Поэзия и проза Пульсация Москвы. Афиша Манифесты вольных кастоправов Имена, города, персонажи Книги и издания вольных кастоправов Гостиный вздор

 

 

 back
КАСТАЛОГ

 ДИМИТРИЙ ИМПЕРАТОР
(1581?-1606)

Набросок историософской биографии



      О нем писали Карамзин и Пушкин, Соловьев и Ключевский. Он стал героем бесчисленных исторических романов. И все-таки мы лишь смутно представляем себе, кем он был, откуда взялся, чего хотел? Дмитрий Первый, Лжедмитрий Самозванец, Государь, законно венчанный на Московское царство, единственный русский царь, пощадивший мятежника, коварно покушавшегося на его жизнь, и через год злодейски умерщвленный тем же заговорщиком, в словах и делах которого все от начала до конца было ложью и клеветой. Клятвопреступник Шуйский поднял москвичей со словами: "Поляки бьют бояр и государя", чтоб погубить молодого царя и не изменившего ему до последней минуты ближнего боярина Петра Басманова...
      О Смутном времени ныне вспоминают с особенным удовольствием: выводят параллели, мечтают о Минине и Пожарском. Казалось, история расставила тогда все по своим местам. Романовы правили страной триста лет, поляки были отброшены, затем Россия уничтожила шляхетскую Польшу.
      Но и Польша доставила России множество хлопот, терзала своими вольнолюбивыми нравами совесть интеллигентов, подняла три восстания... Наконец в ХХ веке и в Петербурге и в Варшаве случилась революция, победили где националисты, где большевики, прошло еще 80 лет, распался и Советский Союз. Наследие Российской империи прожито, наше нынешнее государство занимает примерно ту же территорию, что и Россия в начале ХYII столетия. И историческое движение, ясное для Иловайского и Платонова, выглядит теперь куда как менее линейным...
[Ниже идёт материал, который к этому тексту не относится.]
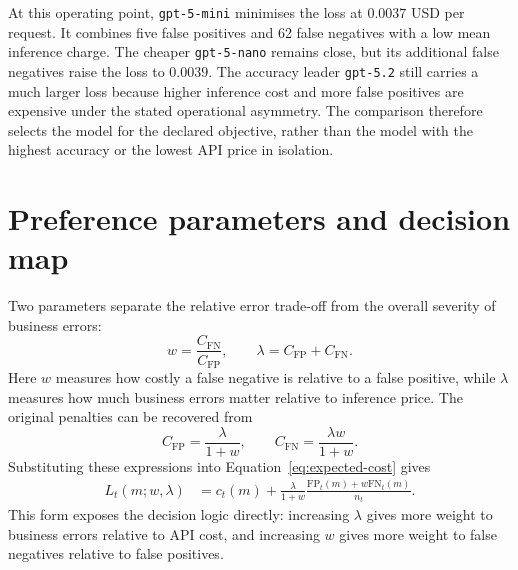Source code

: \begin{table}[htbp]
    \centering
    \small
    \caption[Illustrative benchmark comparison under declared task losses]{Illustrative benchmark comparison on the common complete-case rerun set under \(C_{\mathrm{FP}}=0.155\) USD and \(C_{\mathrm{FN}}=0.031\) USD.}
    \label{tab:chapter4-cost-summary}
    
\end{table}

At this operating point, \texttt{gpt-5-mini} minimises the loss at \(0.0037\) USD per request. It combines five false positives and 62 false negatives with a low mean inference charge. The cheaper \texttt{gpt-5-nano} remains close, but its additional false negatives raise the loss to \(0.0039\). The accuracy leader \texttt{gpt-5.2} still carries a much larger loss because higher inference cost and more false positives are expensive under the stated operational asymmetry. The comparison therefore selects the model for the declared objective, rather than the model with the highest accuracy or the lowest API price in isolation.

\section{Preference parameters and decision map}
\label{sec:cost-parameters-uncertainty}

Two parameters separate the relative error trade-off from the overall severity of business errors:
\begin{equation}
    w
    =
    \frac{C_{\mathrm{FN}}}{C_{\mathrm{FP}}},
    \qquad
    \lambda
    =
    C_{\mathrm{FP}}+C_{\mathrm{FN}}.
    \label{eq:R-lambda-definition}
\end{equation}
Here \(w\) measures how costly a false negative is relative to a false positive, while \(\lambda\) measures how much business errors matter relative to inference price. The original penalties can be recovered from
\[
    C_{\mathrm{FP}}=\frac{\lambda}{1+w},
    \qquad
    C_{\mathrm{FN}}=\frac{\lambda w}{1+w}.
\]
Substituting these expressions into Equation~\eqref{eq:expected-cost} gives
\begin{align}
L_t(m;w,\lambda)
&=
c_t(m)
+
\frac{\lambda}{1+w}
\frac{
    \mathrm{FP}_t(m)+w\mathrm{FN}_t(m)
}{n_t}.
\label{eq:expected-cost-lambda-R}
\end{align}
This form exposes the decision logic directly: increasing \(\lambda\) gives more weight to business errors relative to API cost, and increasing \(w\) gives more weight to false negatives relative to false positives.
      ...После свержения татарского ига Московское царство властно нуждалось в выходе из изоляции. Ради этого Иван Грозный вел Ливонскую войну, переписывался с англичанами. Ради этого, полтора столетия спустя, Петр бил шведов от Нарвы до Полтавы. Впервые после падения Константинополя христианский Восток и христианский Запад столкнулись лицом к лицу. И судьба самого Лжедмитрия имеет сложное историософское измерение: он стал первым подражателем, выучеником западно-христианского образа жизни и западной политической школы, добившимся власти в России. И потерпел поражение во всех своих начинаниях, пусть не всегда последовательных, но достаточно полезных и благородных. Почему?
      Ответ на этот вопрос не может дать исторический очерк, тем более не может дать и биография. Но нам, детям очередных переломных лет России, имеет смысл по крайней мере задуматься над событиями четырехсотлетней давности, над судьбой человека, который, если и был авантюристом и самозванцем, то по крайней мере ни в чем не уступал лучшим героям Вальтера Скотта и Дюма.
      Однако сперва еще немного столь модной ныне исторической публицистики.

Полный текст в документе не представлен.